Semifinals: Arthur Conan vs. Adrian Mateos
Arthur Conan defeated Shota Hirao, Ben Maya, Roman Hrabec, Stuart Wallensteen, and Miguel Capriles to advance to the final four. Adrian Mateos carved his path into the semifinals with wins over Bryan Micon, Ioannis Angelou-Konstas, Roman Emelyanov, Mizra Muhovic, and Vlad-Stefan Lache.
While Conan has an impressive resume in poker, he had to be considered an underdog coming into this heads-up matchup against Mateos. Adrian Mateos has won three WSOP bracelets and has over $20 million in documented tournament earnings to his name including over $10 million won on GGPoker.
But it was Conan who controlled the tempo for most of the time during his heads up match with Mateos. Conan took a commanding lead when Mateos tried bluffing into him when he had top trips on the board. The final hand dealt was a cooler as Mateos held the 10♥2♥ and Conan hold the A♥Q♥ on an all-heart flop. The board and river both bricked out, prompting Mateos to move all-in for value on the river before being snap-called by Conan who held the nuts.
Semifinals: Aleksejs Ponakovs vs. Daniel Soltys
Daniel Soltys beat Tamas Adamszki, Francisco Benitez, Feng Chen, Joakim Andersson and Max Kruse to punch his ticket into the final four of this event. Aleksejs Ponakovs made his way through Blaz Zerjav, Daniel Smith, Renan Bruschi, Yen-Liang Yao and Aliaksei Boika to make his way to the semifinals.
The script in this semifinals match was very similar to the one in the Conan vs Mateos match. Ponakovs built up a comfortable lead and then was on the right side of a cooler to close the match out. After limping in with 9d7d, Ponakovs called Soltys’ raise to 3,960 with Q♦10♥. The flop of 10♣ 8♣ 6♦ brought a straight for Ponakovs and top pair for Soltys. Soltys checked, Ponakovs bet 1,980, and Soltys moved all-in for his last 29,160. Ponakovs quickly called and held on for the win.
Adrian Mateos and Daniel Soltys each earned $155,389 for their semifinals finishes.
Final: Arthur Conan vs.

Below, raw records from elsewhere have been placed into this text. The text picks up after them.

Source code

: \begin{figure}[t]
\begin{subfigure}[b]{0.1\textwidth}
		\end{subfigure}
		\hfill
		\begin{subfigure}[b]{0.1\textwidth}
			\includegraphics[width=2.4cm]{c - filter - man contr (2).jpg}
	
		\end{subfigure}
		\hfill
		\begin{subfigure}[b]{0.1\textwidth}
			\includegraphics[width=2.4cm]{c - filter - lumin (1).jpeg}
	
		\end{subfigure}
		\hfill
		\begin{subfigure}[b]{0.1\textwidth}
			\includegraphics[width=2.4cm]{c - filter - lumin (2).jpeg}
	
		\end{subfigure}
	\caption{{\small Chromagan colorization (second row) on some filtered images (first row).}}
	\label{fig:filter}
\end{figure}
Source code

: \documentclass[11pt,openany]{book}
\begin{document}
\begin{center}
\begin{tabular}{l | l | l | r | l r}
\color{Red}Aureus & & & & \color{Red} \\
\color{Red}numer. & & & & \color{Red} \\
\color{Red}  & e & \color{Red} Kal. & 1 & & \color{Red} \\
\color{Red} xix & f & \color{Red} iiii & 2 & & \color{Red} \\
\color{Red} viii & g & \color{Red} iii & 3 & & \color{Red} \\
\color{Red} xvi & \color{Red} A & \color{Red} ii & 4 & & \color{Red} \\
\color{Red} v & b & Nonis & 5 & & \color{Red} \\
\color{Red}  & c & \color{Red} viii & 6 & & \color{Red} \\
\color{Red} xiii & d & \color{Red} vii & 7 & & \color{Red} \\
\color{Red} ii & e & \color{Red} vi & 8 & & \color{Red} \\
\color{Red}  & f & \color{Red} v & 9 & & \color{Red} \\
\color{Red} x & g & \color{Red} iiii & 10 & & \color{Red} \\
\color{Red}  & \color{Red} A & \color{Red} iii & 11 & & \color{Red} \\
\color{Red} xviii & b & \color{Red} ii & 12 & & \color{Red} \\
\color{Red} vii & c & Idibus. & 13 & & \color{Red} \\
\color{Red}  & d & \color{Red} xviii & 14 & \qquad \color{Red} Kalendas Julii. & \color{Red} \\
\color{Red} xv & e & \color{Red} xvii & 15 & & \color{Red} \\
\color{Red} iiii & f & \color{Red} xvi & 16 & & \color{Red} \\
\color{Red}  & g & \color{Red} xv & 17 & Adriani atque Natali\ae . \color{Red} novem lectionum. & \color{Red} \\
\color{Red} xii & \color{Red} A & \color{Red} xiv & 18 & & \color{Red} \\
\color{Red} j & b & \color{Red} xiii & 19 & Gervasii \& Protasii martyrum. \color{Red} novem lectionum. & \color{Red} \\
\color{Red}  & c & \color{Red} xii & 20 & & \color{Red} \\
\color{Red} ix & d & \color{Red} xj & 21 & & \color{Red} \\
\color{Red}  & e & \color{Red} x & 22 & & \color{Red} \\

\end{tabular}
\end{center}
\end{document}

Aleksejs Ponakovs
Both of the semifinals matchups each took less than an hour to determine the winner. This finals matchup between Arthur Conan and Aleksejs Ponakovs took nearly two hours. While Conan held the lead for most of the match, Ponakovs was a resilient foe that kept battling back to even.
With the blinds up to 1,500/3,000, Ponakovs raised on the button with pocket fives. Conan three-bet all-in with J♣9♣ and Ponakovs made the call for his last 69,194. The flop came down K♣ 9♥ 3♣ to give Conan the commanding lead. He held on for the victory, and Aleksejs Ponakovs settled for a $279,700 payday as the tournament’s runner-up finisher.